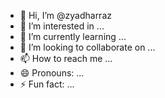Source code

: - 👋 Hi, I’m @zyadharraz
- 👀 I’m interested in ...
- 🌱 I’m currently learning ...
- 💞️ I’m looking to collaborate on ...
- 📫 How to reach me ...
- 😄 Pronouns: ...
- ⚡ Fun fact: ...

<!---
zyadharraz/zyadharraz is a ✨ special ✨ repository because its `README.md` (this file) appears on your GitHub profile.
You can click the Preview link to take a look at your changes.
--->
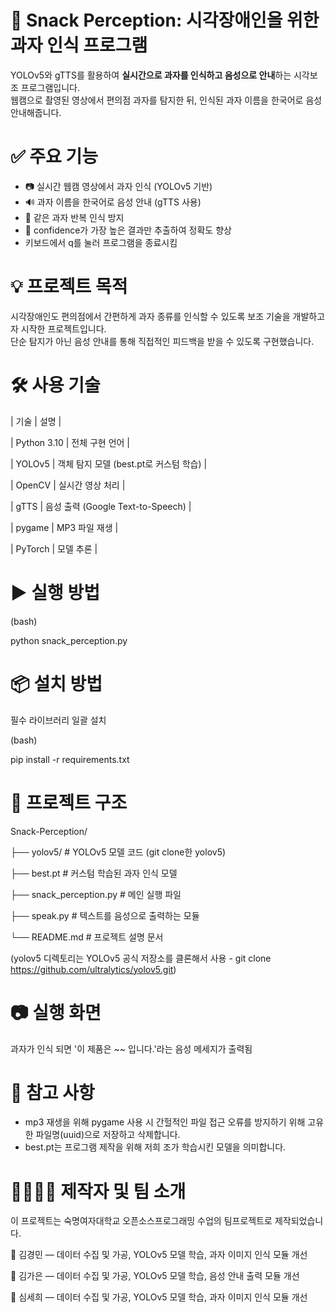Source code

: # 🍪 Snack Perception: 시각장애인을 위한 과자 인식 프로그램

YOLOv5와 gTTS를 활용하여 **실시간으로 과자를 인식하고 음성으로 안내**하는 시각보조 프로그램입니다.  
웹캠으로 촬영된 영상에서 편의점 과자를 탐지한 뒤, 인식된 과자 이름을 한국어로 음성 안내해줍니다.

# ✅ 주요 기능

- 📷 실시간 웹캠 영상에서 과자 인식 (YOLOv5 기반)
- 🔊 과자 이름을 한국어로 음성 안내 (gTTS 사용)
- 🔁 같은 과자 반복 인식 방지
- 🧠 confidence가 가장 높은 결과만 추출하여 정확도 향상
- 키보드에서 q를 눌러 프로그램을 종료시킴

# 💡 프로젝트 목적

시각장애인도 편의점에서 간편하게 과자 종류를 인식할 수 있도록 보조 기술을 개발하고자 시작한 프로젝트입니다.  
단순 탐지가 아닌 음성 안내를 통해 직접적인 피드백을 받을 수 있도록 구현했습니다.

# 🛠 사용 기술

| 기술 | 설명 |

| Python 3.10 | 전체 구현 언어 |

| YOLOv5 | 객체 탐지 모델 (best.pt로 커스텀 학습) |

| OpenCV | 실시간 영상 처리 |

| gTTS | 음성 출력 (Google Text-to-Speech) |

| pygame | MP3 파일 재생 |

| PyTorch | 모델 추론 |

# ▶️ 실행 방법

(bash)

python snack_perception.py

# 📦 설치 방법
필수 라이브러리 일괄 설치

(bash)

pip install -r requirements.txt

# 📁 프로젝트 구조

Snack-Perception/

├── yolov5/               # YOLOv5 모델 코드 (git clone한 yolov5)

├── best.pt               # 커스텀 학습된 과자 인식 모델

├── snack_perception.py   # 메인 실행 파일

├── speak.py              # 텍스트를 음성으로 출력하는 모듈

└── README.md             # 프로젝트 설명 문서

(yolov5 디렉토리는 YOLOv5 공식 저장소를 클론해서 사용 - git clone https://github.com/ultralytics/yolov5.git)

# 📷 실행 화면

과자가 인식 되면 '이 제품은 ~~ 입니다.'라는 음성 메세지가 출력됨

# 📌 참고 사항
- mp3 재생을 위해 pygame 사용 시 간헐적인 파일 접근 오류를 방지하기 위해 고유한 파일명(uuid)으로 저장하고 삭제합니다.
- best.pt는 프로그램 제작을 위해 저희 조가 학습시킨 모델을 의미합니다.

# 👨‍👩‍👧‍👦 제작자 및 팀 소개
이 프로젝트는 숙명여자대학교 오픈소스프로그래밍 수업의 팀프로젝트로 제작되었습니다.

👤 김경민 — 데이터 수집 및 가공, YOLOv5 모델 학습, 과자 이미지 인식 모듈 개선

👤 김가은 — 데이터 수집 및 가공, YOLOv5 모델 학습, 음성 안내 출력 모듈 개선

👤 심세희 — 데이터 수집 및 가공, YOLOv5 모델 학습, 과자 이미지 인식 모듈 개선
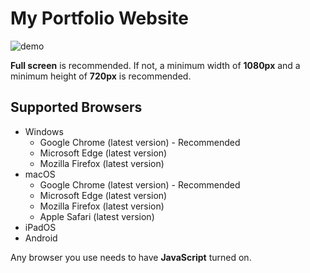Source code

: # My Portfolio Website

![demo](https://user-images.githubusercontent.com/124262891/218027470-2e212cb4-c050-4f1c-9444-2c607cd0dbaf.gif)

__Full screen__ is recommended. If not, a minimum width of __1080px__ and a minimum height of __720px__ is recommended.

## Supported Browsers

* Windows
    * Google Chrome (latest version) - Recommended
    * Microsoft Edge (latest version)
    * Mozilla Firefox (latest version)
* macOS
    * Google Chrome (latest version) - Recommended
    * Microsoft Edge (latest version)
    * Mozilla Firefox (latest version)
    * Apple Safari (latest version)
* iPadOS
* Android

Any browser you use needs to have __JavaScript__ turned on. 

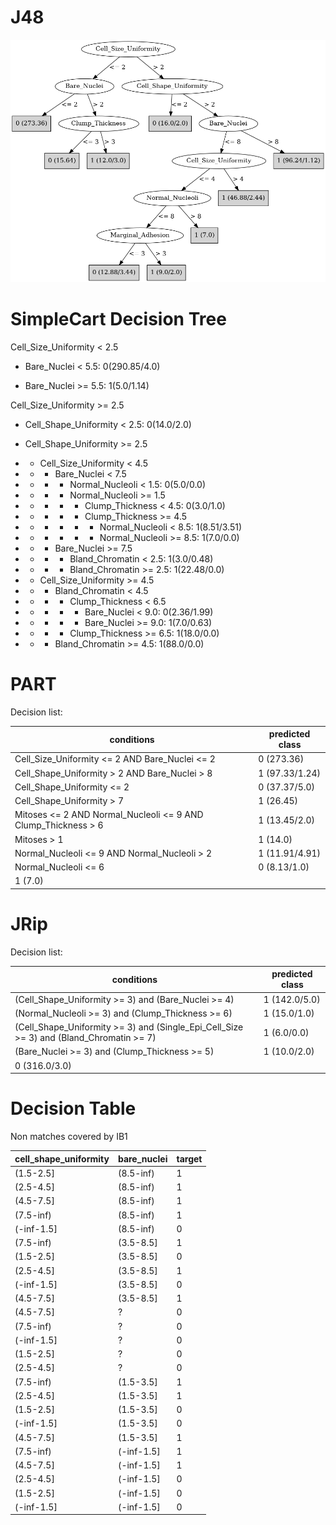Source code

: # J48

![](last_J48_graph.png)

# SimpleCart Decision Tree

Cell_Size_Uniformity < 2.5

* Bare_Nuclei < 5.5: 0(290.85/4.0)

* Bare_Nuclei >= 5.5: 1(5.0/1.14)

Cell_Size_Uniformity >= 2.5

* Cell_Shape_Uniformity < 2.5: 0(14.0/2.0)

* Cell_Shape_Uniformity >= 2.5

*   * Cell_Size_Uniformity < 4.5

*   *   * Bare_Nuclei < 7.5

*   *   *   * Normal_Nucleoli < 1.5: 0(5.0/0.0)

*   *   *   * Normal_Nucleoli >= 1.5

*   *   *   *   * Clump_Thickness < 4.5: 0(3.0/1.0)

*   *   *   *   * Clump_Thickness >= 4.5

*   *   *   *   *   * Normal_Nucleoli < 8.5: 1(8.51/3.51)

*   *   *   *   *   * Normal_Nucleoli >= 8.5: 1(7.0/0.0)

*   *   * Bare_Nuclei >= 7.5

*   *   *   * Bland_Chromatin < 2.5: 1(3.0/0.48)

*   *   *   * Bland_Chromatin >= 2.5: 1(22.48/0.0)

*   * Cell_Size_Uniformity >= 4.5

*   *   * Bland_Chromatin < 4.5

*   *   *   * Clump_Thickness < 6.5

*   *   *   *   * Bare_Nuclei < 9.0: 0(2.36/1.99)

*   *   *   *   * Bare_Nuclei >= 9.0: 1(7.0/0.63)

*   *   *   * Clump_Thickness >= 6.5: 1(18.0/0.0)

*   *   * Bland_Chromatin >= 4.5: 1(88.0/0.0)

# PART

Decision list:

conditions|predicted class
---|---
Cell_Size_Uniformity <= 2 AND Bare_Nuclei <= 2| 0 (273.36)
Cell_Shape_Uniformity > 2 AND Bare_Nuclei > 8| 1 (97.33/1.24)
Cell_Shape_Uniformity <= 2| 0 (37.37/5.0)
Cell_Shape_Uniformity > 7| 1 (26.45)
Mitoses <= 2 AND Normal_Nucleoli <= 9 AND Clump_Thickness > 6| 1 (13.45/2.0)
Mitoses > 1| 1 (14.0)
Normal_Nucleoli <= 9 AND Normal_Nucleoli > 2| 1 (11.91/4.91)
Normal_Nucleoli <= 6| 0 (8.13/1.0)
| 1 (7.0)


# JRip

Decision list:

conditions|predicted class
---|---
(Cell_Shape_Uniformity >= 3) and (Bare_Nuclei >= 4)|1 (142.0/5.0)
(Normal_Nucleoli >= 3) and (Clump_Thickness >= 6)|1 (15.0/1.0)
(Cell_Shape_Uniformity >= 3) and (Single_Epi_Cell_Size >= 3) and (Bland_Chromatin >= 7)|1 (6.0/0.0)
(Bare_Nuclei >= 3) and (Clump_Thickness >= 5)|1 (10.0/2.0)
|0 (316.0/3.0)


# Decision Table

Non matches covered by IB1

cell_shape_uniformity|bare_nuclei|target
---|---|---
(1.5-2.5]|(8.5-inf)|1
(2.5-4.5]|(8.5-inf)|1
(4.5-7.5]|(8.5-inf)|1
(7.5-inf)|(8.5-inf)|1
(-inf-1.5]|(8.5-inf)|0
(7.5-inf)|(3.5-8.5]|1
(1.5-2.5]|(3.5-8.5]|0
(2.5-4.5]|(3.5-8.5]|1
(-inf-1.5]|(3.5-8.5]|0
(4.5-7.5]|(3.5-8.5]|1
(4.5-7.5]|?|0
(7.5-inf)|?|0
(-inf-1.5]|?|0
(1.5-2.5]|?|0
(2.5-4.5]|?|0
(7.5-inf)|(1.5-3.5]|1
(2.5-4.5]|(1.5-3.5]|1
(1.5-2.5]|(1.5-3.5]|0
(-inf-1.5]|(1.5-3.5]|0
(4.5-7.5]|(1.5-3.5]|1
(7.5-inf)|(-inf-1.5]|1
(4.5-7.5]|(-inf-1.5]|1
(2.5-4.5]|(-inf-1.5]|0
(1.5-2.5]|(-inf-1.5]|0
(-inf-1.5]|(-inf-1.5]|0


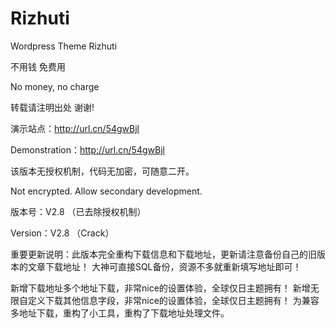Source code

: # Rizhuti

Wordpress Theme Rizhuti

不用钱 免费用

No money, no charge


转载请注明出处 谢谢!



演示站点：http://url.cn/54gwBjl

Demonstration：http://url.cn/54gwBjl



该版本无授权机制，代码无加密，可随意二开。

Not encrypted. Allow secondary development.


版本号：V2.8 （已去除授权机制）

Version：V2.8  （Crack）


重要更新说明：此版本完全重构下载信息和下载地址，更新请注意备份自己的旧版本的文章下载地址！
大神可直接SQL备份，资源不多就重新填写地址即可！

新增下载地址多个地址下载，非常nice的设置体验，全球仅日主题拥有！
新增无限自定义下载其他信息字段，非常nice的设置体验，全球仅日主题拥有！
为兼容多地址下载，重构了小工具，重构了下载地址处理文件。
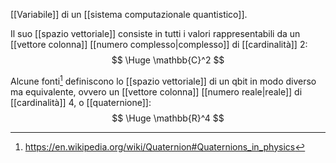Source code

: [[Variabile]] di un [[sistema computazionale quantistico]].

Il suo [[spazio vettoriale]] consiste in tutti i valori rappresentabili da un [[vettore colonna]] [[numero complesso|complesso]] di [[cardinalità]] $2$:
$$
\Huge
\mathbb{C}^2
$$

Alcune fonti[^1] definiscono lo [[spazio vettoriale]] di un qbit in modo diverso ma equivalente, ovvero un [[vettore colonna]] [[numero reale|reale]] di [[cardinalità]] $4$, o [[quaternione]]:
$$
\Huge
\mathbb{R}^4
$$


[^1]: https://en.wikipedia.org/wiki/Quaternion#Quaternions_in_physics
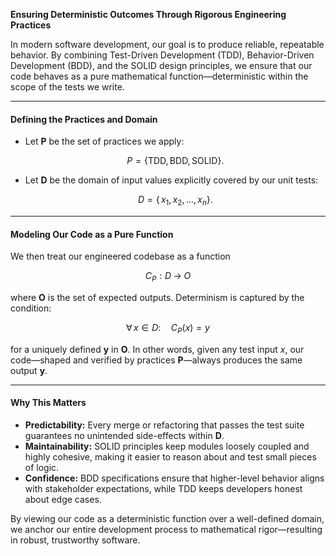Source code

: **Ensuring Deterministic Outcomes Through Rigorous Engineering Practices**

In modern software development, our goal is to produce reliable, repeatable behavior. By combining Test-Driven Development (TDD), Behavior-Driven Development (BDD), and the SOLID design principles, we ensure that our code behaves as a pure mathematical function—deterministic within the scope of the tests we write.

---

#### Defining the Practices and Domain

* Let **P** be the set of practices we apply:

  $$
    P = \{\mathrm{TDD}, \, \mathrm{BDD}, \, \mathrm{SOLID}\}.
  $$

* Let **D** be the domain of input values explicitly covered by our unit tests:

  $$
    D = \{\,x_1, x_2, \dots, x_n\}.
  $$

---

#### Modeling Our Code as a Pure Function

We then treat our engineered codebase as a function

$$C_P : D \;\longrightarrow\; O$$

where **O** is the set of expected outputs. Determinism is captured by the condition:

$$\forall\,x \in D:\quad C_P(x) = y$$

for a uniquely defined **y** in **O**. In other words, given any test input $x$, our code—shaped and verified by practices **P**—always produces the same output **y**.

---

#### Why This Matters

* **Predictability:** Every merge or refactoring that passes the test suite guarantees no unintended side-effects within **D**.
* **Maintainability:** SOLID principles keep modules loosely coupled and highly cohesive, making it easier to reason about and test small pieces of logic.
* **Confidence:** BDD specifications ensure that higher-level behavior aligns with stakeholder expectations, while TDD keeps developers honest about edge cases.

By viewing our code as a deterministic function over a well-defined domain, we anchor our entire development process to mathematical rigor—resulting in robust, trustworthy software.
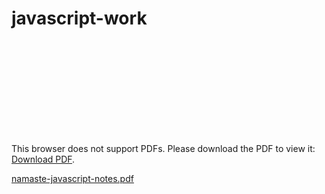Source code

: # javascript-work


<object data="https://github.com/jay75chauhan/javascript-work/files/12857933/namaste-javascript-notes.pdf" type="application/pdf" width="700px" height="700px">
    <embed src="https://github.com/jay75chauhan/javascript-work/files/12857933/namaste-javascript-notes.pdf">
        <p>This browser does not support PDFs. Please download the PDF to view it: <a href="http://yoursite.com/the.pdf">Download PDF</a>.</p>
    </embed>
</object>

[namaste-javascript-notes.pdf](https://github.com/jay75chauhan/javascript-work/files/12857933/namaste-javascript-notes.pdf)
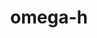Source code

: ---
title: "omega-h"
layout: cache
categories: [package, develop-2023-10-15]
meta: {"versions": ["9.34.13"], "compilers": ["cce@=15.0.1", "gcc@=11.4.0", "gcc@=9.4.0", "oneapi@=2023.2.1"], "oss": ["rhel8", "ubuntu20.04"], "platforms": ["linux"], "targets": ["neoverse_v1", "ppc64le", "x86_64_v3", "zen4"], "stacks": ["e4s", "e4s-cray-rhel", "e4s-neoverse_v1", "e4s-oneapi", "e4s-power", "root"], "num_specs": 9, "num_specs_by_stack": {"e4s-cray-rhel": 1, "root": 9, "e4s-neoverse_v1": 3, "e4s-power": 2, "e4s": 2, "e4s-oneapi": 1}}
spec_details: [{"hash": "heo6yqxriu7hwgijsfpyvqcjbj7nxedg", "compiler": "cce@=15.0.1", "versions": ["9.34.13"], "os": "rhel8", "platform": "linux", "target": "zen4", "variants": ["build_system=cmake", "build_type=Release", "~cuda", "~examples", "generator=make", "~gmsh", "~ipo", "~kokkos", "+mpi", "+optimize", "+shared", "+symbols", "~throw", "+trilinos", "~warnings", "+zlib"], "stacks": ["e4s-cray-rhel", "root"], "size": "-", "tarball": "https://binaries.spack.io/releases/develop-2023-10-15/build_cache/linux-rhel8-zen4/cce-15.0.1/omega-h-9.34.13/linux-rhel8-zen4-cce-15.0.1-omega-h-9.34.13-heo6yqxriu7hwgijsfpyvqcjbj7nxedg.spack"}, {"hash": "r23tgg7mvex5dsfipxhagu7krzy2flvq", "compiler": "gcc@=11.4.0", "versions": ["9.34.13"], "os": "ubuntu20.04", "platform": "linux", "target": "neoverse_v1", "variants": ["build_system=cmake", "build_type=Release", "~cuda", "~examples", "generator=make", "~gmsh", "~ipo", "~kokkos", "+mpi", "+optimize", "+shared", "+symbols", "~throw", "+trilinos", "~warnings", "+zlib"], "stacks": ["e4s-neoverse_v1", "root"], "size": "-", "tarball": "https://binaries.spack.io/releases/develop-2023-10-15/build_cache/linux-ubuntu20.04-neoverse_v1/gcc-11.4.0/omega-h-9.34.13/linux-ubuntu20.04-neoverse_v1-gcc-11.4.0-omega-h-9.34.13-r23tgg7mvex5dsfipxhagu7krzy2flvq.spack"}, {"hash": "iptyuy6gzet4ugliu2xt4t4ssk2dvl62", "compiler": "gcc@=11.4.0", "versions": ["9.34.13"], "os": "ubuntu20.04", "platform": "linux", "target": "neoverse_v1", "variants": ["build_system=cmake", "build_type=Release", "+cuda", "cuda_arch=80", "~examples", "generator=make", "~gmsh", "~ipo", "~kokkos", "+mpi", "+optimize", "+shared", "+symbols", "~throw", "+trilinos", "~warnings", "+zlib"], "stacks": ["e4s-neoverse_v1", "root"], "size": "-", "tarball": "https://binaries.spack.io/releases/develop-2023-10-15/build_cache/linux-ubuntu20.04-neoverse_v1/gcc-11.4.0/omega-h-9.34.13/linux-ubuntu20.04-neoverse_v1-gcc-11.4.0-omega-h-9.34.13-iptyuy6gzet4ugliu2xt4t4ssk2dvl62.spack"}, {"hash": "nmjvezkon2ka3uspw2n53okokhlwytti", "compiler": "gcc@=11.4.0", "versions": ["9.34.13"], "os": "ubuntu20.04", "platform": "linux", "target": "neoverse_v1", "variants": ["build_system=cmake", "build_type=Release", "+cuda", "cuda_arch=75", "~examples", "generator=make", "~gmsh", "~ipo", "~kokkos", "+mpi", "+optimize", "+shared", "+symbols", "~throw", "+trilinos", "~warnings", "+zlib"], "stacks": ["e4s-neoverse_v1", "root"], "size": "-", "tarball": "https://binaries.spack.io/releases/develop-2023-10-15/build_cache/linux-ubuntu20.04-neoverse_v1/gcc-11.4.0/omega-h-9.34.13/linux-ubuntu20.04-neoverse_v1-gcc-11.4.0-omega-h-9.34.13-nmjvezkon2ka3uspw2n53okokhlwytti.spack"}, {"hash": "qrtvgoj2yelzmevpno3qg33mpyf23cya", "compiler": "gcc@=9.4.0", "versions": ["9.34.13"], "os": "ubuntu20.04", "platform": "linux", "target": "ppc64le", "variants": ["build_system=cmake", "build_type=Release", "+cuda", "cuda_arch=70", "~examples", "generator=make", "~gmsh", "~ipo", "~kokkos", "+mpi", "+optimize", "+shared", "+symbols", "~throw", "+trilinos", "~warnings", "+zlib"], "stacks": ["e4s-power", "root"], "size": "-", "tarball": "https://binaries.spack.io/releases/develop-2023-10-15/build_cache/linux-ubuntu20.04-ppc64le/gcc-9.4.0/omega-h-9.34.13/linux-ubuntu20.04-ppc64le-gcc-9.4.0-omega-h-9.34.13-qrtvgoj2yelzmevpno3qg33mpyf23cya.spack"}, {"hash": "tpxzndphjzmceskzyrjwjw44j22l3ouz", "compiler": "gcc@=9.4.0", "versions": ["9.34.13"], "os": "ubuntu20.04", "platform": "linux", "target": "ppc64le", "variants": ["build_system=cmake", "build_type=Release", "~cuda", "~examples", "generator=make", "~gmsh", "~ipo", "~kokkos", "+mpi", "+optimize", "+shared", "+symbols", "~throw", "+trilinos", "~warnings", "+zlib"], "stacks": ["e4s-power", "root"], "size": "-", "tarball": "https://binaries.spack.io/releases/develop-2023-10-15/build_cache/linux-ubuntu20.04-ppc64le/gcc-9.4.0/omega-h-9.34.13/linux-ubuntu20.04-ppc64le-gcc-9.4.0-omega-h-9.34.13-tpxzndphjzmceskzyrjwjw44j22l3ouz.spack"}, {"hash": "l76z5khjc5qxoo7emejlabsqlwhkz3mx", "compiler": "gcc@=11.4.0", "versions": ["9.34.13"], "os": "ubuntu20.04", "platform": "linux", "target": "x86_64_v3", "variants": ["build_system=cmake", "build_type=Release", "+cuda", "cuda_arch=80", "~examples", "generator=make", "~gmsh", "~ipo", "~kokkos", "+mpi", "+optimize", "+shared", "+symbols", "~throw", "+trilinos", "~warnings", "+zlib"], "stacks": ["e4s", "root"], "size": "-", "tarball": "https://binaries.spack.io/releases/develop-2023-10-15/build_cache/linux-ubuntu20.04-x86_64_v3/gcc-11.4.0/omega-h-9.34.13/linux-ubuntu20.04-x86_64_v3-gcc-11.4.0-omega-h-9.34.13-l76z5khjc5qxoo7emejlabsqlwhkz3mx.spack"}, {"hash": "n2jix5uyavjcpj52wg7kyp3eatc6qlwn", "compiler": "gcc@=11.4.0", "versions": ["9.34.13"], "os": "ubuntu20.04", "platform": "linux", "target": "x86_64_v3", "variants": ["build_system=cmake", "build_type=Release", "~cuda", "~examples", "generator=make", "~gmsh", "~ipo", "~kokkos", "+mpi", "+optimize", "+shared", "+symbols", "~throw", "+trilinos", "~warnings", "+zlib"], "stacks": ["e4s", "root"], "size": "-", "tarball": "https://binaries.spack.io/releases/develop-2023-10-15/build_cache/linux-ubuntu20.04-x86_64_v3/gcc-11.4.0/omega-h-9.34.13/linux-ubuntu20.04-x86_64_v3-gcc-11.4.0-omega-h-9.34.13-n2jix5uyavjcpj52wg7kyp3eatc6qlwn.spack"}, {"hash": "v4witd5feunr2dcnulki267luakskcff", "compiler": "oneapi@=2023.2.1", "versions": ["9.34.13"], "os": "ubuntu20.04", "platform": "linux", "target": "x86_64_v3", "variants": ["build_system=cmake", "build_type=Release", "~cuda", "~examples", "generator=make", "~gmsh", "~ipo", "~kokkos", "+mpi", "+optimize", "+shared", "+symbols", "~throw", "+trilinos", "~warnings", "+zlib"], "stacks": ["root", "e4s-oneapi"], "size": "-", "tarball": "https://binaries.spack.io/releases/develop-2023-10-15/build_cache/linux-ubuntu20.04-x86_64_v3/oneapi-2023.2.1/omega-h-9.34.13/linux-ubuntu20.04-x86_64_v3-oneapi-2023.2.1-omega-h-9.34.13-v4witd5feunr2dcnulki267luakskcff.spack"}]
---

* * * * * * *

Try it » A single number is expected: the count of lines in the preceding entries that contain "한국어로".

Solution to this exercise » 2